Exercise aim =
Would you reproduce, word for word, only the lines running from the top of the data through the line containing "As the subtitle", and none of the pictures?

BEGIN

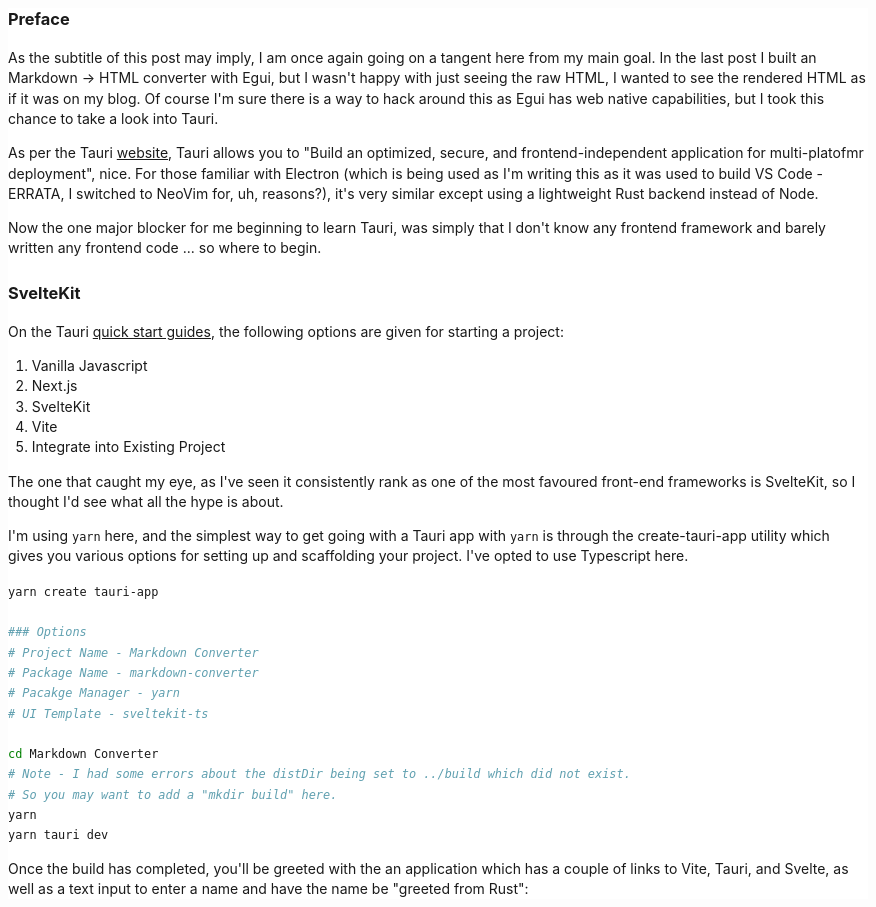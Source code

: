 ### Preface

As the subtitle of this post may imply, I am once again going on a tangent here from my main goal. In the last post I built an Markdown -> HTML converter with Egui, but I wasn't happy with just seeing the raw HTML, I wanted to see the rendered HTML as if it was on my blog. Of course I'm sure there is a way to hack around this as Egui has web native capabilities, but I took this chance to take a look into Tauri.

As per the Tauri [website](https://tauri.app/), Tauri allows you to "Build an optimized, secure, and frontend-independent application for multi-platofmr deployment", nice. For those familiar with Electron (which is being used as I'm writing this as it was used to build VS Code - ERRATA, I switched to NeoVim for, uh, reasons?), it's very similar except using a lightweight Rust backend instead of Node.

Now the one major blocker for me beginning to learn Tauri, was simply that I don't know any frontend framework and barely written any frontend code ... so where to begin.

### SvelteKit

On the Tauri [quick start guides](https://tauri.app/v1/guides/getting-started/setup/), the following options are given for starting a project:

1. Vanilla Javascript
2. Next.js
3. SvelteKit
4. Vite
5. Integrate into Existing Project

The one that caught my eye, as I've seen it consistently rank as one of the most favoured front-end frameworks is SvelteKit, so I thought I'd see what all the hype is about.

I'm using ```yarn``` here, and the simplest way to get going with a Tauri app with ```yarn``` is through the create-tauri-app utility which gives you various options for setting up and scaffolding your project. I've opted to use Typescript here.

```bash
yarn create tauri-app

### Options
# Project Name - Markdown Converter
# Package Name - markdown-converter
# Pacakge Manager - yarn
# UI Template - sveltekit-ts

cd Markdown Converter
# Note - I had some errors about the distDir being set to ../build which did not exist.
# So you may want to add a "mkdir build" here.
yarn
yarn tauri dev
```

Once the build has completed, you'll be greeted with the an application which has a couple of links to Vite, Tauri, and Svelte, as well as a text input to enter a name and have the name be "greeted from Rust":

END

Task response =
Source code

: ### Preface

As the subtitle of this post may imply, I am once again going on a tangent here from my main goal. In the last post I built an Markdown -> HTML converter with Egui, but I wasn't happy with just seeing the raw HTML, I wanted to see the rendered HTML as if it was on my blog. Of course I'm sure there is a way to hack around this as Egui has web native capabilities, but I took this chance to take a look into Tauri.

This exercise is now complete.